The attack confirmed the country’s worst fears over the radicalization of its own citizens, coming less than a year after Charlie Hebdo. And as the country reels from the news that the Syria-visiting Mostefai was known to authorities and arrests his friends and family, France is now moving on to questions of why the French authorities failed to prevent the attack.

Mostefai was on the so-called “fiche S” (link in French)—a government register of individuals who are suspected of being radicalized but have yet to perform acts of terrorism. The “S” stands for their potential to “endanger the security of the state.” The register is sub-divided into further categories, from S1 to S16, which encompass everyone from soccer hooligans to anti-globalization protesters. But S14 is the category that has the most attention at the moment—it stands for fighters recently returned from Iraq and Syria.

Prime minister Manuel Valls has now revealed that 10,500 people are marked under fiche S (link in French). Those on the list aren’t constantly monitored, as the register only serves as a warning to authorities. Mostefai’s name was renewed on the register as recently as on Oct. 12 (link in French), though authorities hadn’t had any concrete proof at that point that Mostefai was involved in terrorism.
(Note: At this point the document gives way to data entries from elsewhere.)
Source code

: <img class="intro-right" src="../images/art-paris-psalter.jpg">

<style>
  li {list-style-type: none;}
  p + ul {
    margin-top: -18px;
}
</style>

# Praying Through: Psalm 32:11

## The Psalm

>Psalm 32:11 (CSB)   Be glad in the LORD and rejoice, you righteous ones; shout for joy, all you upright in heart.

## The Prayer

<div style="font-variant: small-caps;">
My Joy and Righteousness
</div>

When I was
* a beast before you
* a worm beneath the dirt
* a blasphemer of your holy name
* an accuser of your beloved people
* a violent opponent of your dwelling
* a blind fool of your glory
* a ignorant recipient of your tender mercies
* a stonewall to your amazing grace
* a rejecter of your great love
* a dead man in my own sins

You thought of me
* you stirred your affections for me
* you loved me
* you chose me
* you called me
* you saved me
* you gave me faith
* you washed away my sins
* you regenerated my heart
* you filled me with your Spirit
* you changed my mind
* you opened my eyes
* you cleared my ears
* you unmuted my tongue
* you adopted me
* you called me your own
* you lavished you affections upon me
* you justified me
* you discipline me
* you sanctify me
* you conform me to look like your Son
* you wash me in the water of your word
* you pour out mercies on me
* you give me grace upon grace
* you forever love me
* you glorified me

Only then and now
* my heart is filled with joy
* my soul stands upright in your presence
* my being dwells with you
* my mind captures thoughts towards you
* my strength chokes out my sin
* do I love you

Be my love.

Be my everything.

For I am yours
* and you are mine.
It’s not just Mostefai. The Kouachi brothers that attacked Charlie Hebdo (link in French) as well as Ayoub El Khazzani, the man that attempted to carry out a train attack in France in August, were also all known to intelligence services. The French intelligence services are now under renewed scrutiny, with many questioning the usefulness—or limitations—of fiche S.
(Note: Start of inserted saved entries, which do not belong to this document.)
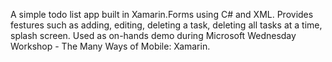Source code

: A simple todo list app built in Xamarin.Forms using C# and XML. Provides festures such as adding, editing, deleting a task, deleting all tasks at a time, splash screen. Used as on-hands demo during Microsoft Wednesday Workshop - The Many Ways of Mobile: Xamarin.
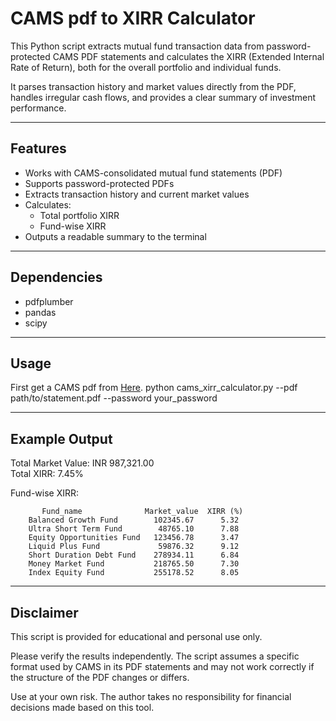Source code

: # CAMS pdf to XIRR Calculator

This Python script extracts mutual fund transaction data from password-protected CAMS PDF statements and calculates the XIRR (Extended Internal Rate of Return), both for the overall portfolio and individual funds.

It parses transaction history and market values directly from the PDF, handles irregular cash flows, and provides a clear summary of investment performance.

---

## Features

- Works with CAMS-consolidated mutual fund statements (PDF)
- Supports password-protected PDFs
- Extracts transaction history and current market values
- Calculates:
  - Total portfolio XIRR
  - Fund-wise XIRR
- Outputs a readable summary to the terminal

---

## Dependencies
- pdfplumber
- pandas
- scipy

---
## Usage
   First get a CAMS pdf from [Here](https://www.camsonline.com/Investors/Statements/Consolidated-Account-Statement).
	python cams_xirr_calculator.py --pdf path/to/statement.pdf --password your_password

---

## Example Output

Total Market Value: INR 987,321.00  
Total XIRR: 7.45%

Fund-wise XIRR:

           Fund_name              Market_value  XIRR (%)
		Balanced Growth Fund        102345.67      5.32
		Ultra Short Term Fund        48765.10      7.88
		Equity Opportunities Fund   123456.78      3.47
		Liquid Plus Fund             59876.32      9.12
		Short Duration Debt Fund    278934.11      6.84
		Money Market Fund           218765.50      7.30
		Index Equity Fund           255178.52      8.05

---

## Disclaimer

This script is provided for educational and personal use only.

Please verify the results independently. The script assumes a specific format used by CAMS in its PDF statements and may not work correctly if the structure of the PDF changes or differs.

Use at your own risk. The author takes no responsibility for financial decisions made based on this tool.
Former president Nicolas Sarkozy, who is seeking re-election, has called for those on the list to be placed under house arrest (link in French) and tagged electronically. ”All those who left for jihad and came back should be immediately put in prison,” he added. Sarkozy even added anyone looking at jihadist websites “should be considered a jihadist.”

France now finds itself embroiled in a debate on the ability of French authorities fight terrorism without compromising civil liberties, a debate that the West has been struggling with. Following 9/11, the US passed the controversial Patriot Act, opened and has been unable to close Guantanamo Bay, and has grasped with difficult cases like Jose Padilla’s—a US citizen declared an enemy combatant and imprisoned without trial by the US government for four years.

(The French passed their own version of the Patriot Act earlier this year.)

In the UK, the home secretary dismissed “airy fairy” fears over civil liberties after 9/11 as the government pushed for sweeping laws that allowed foreign terror suspects to be detained indefinitely without a formal public trial. That law was struck down by the country’s highest court in 2004.

It is worth noting, as this year is the 800th anniversary, that the Law Lords cited provisions against detention without trial in the Magna Carta (pdf), the ancient English document on rights that dates back to 1215, in their ruling. ”Indefinite imprisonment without charge or trial is anathema in any country which observes the rule of law,” one judge said.

This post has been updated with the number of fiche S suspects.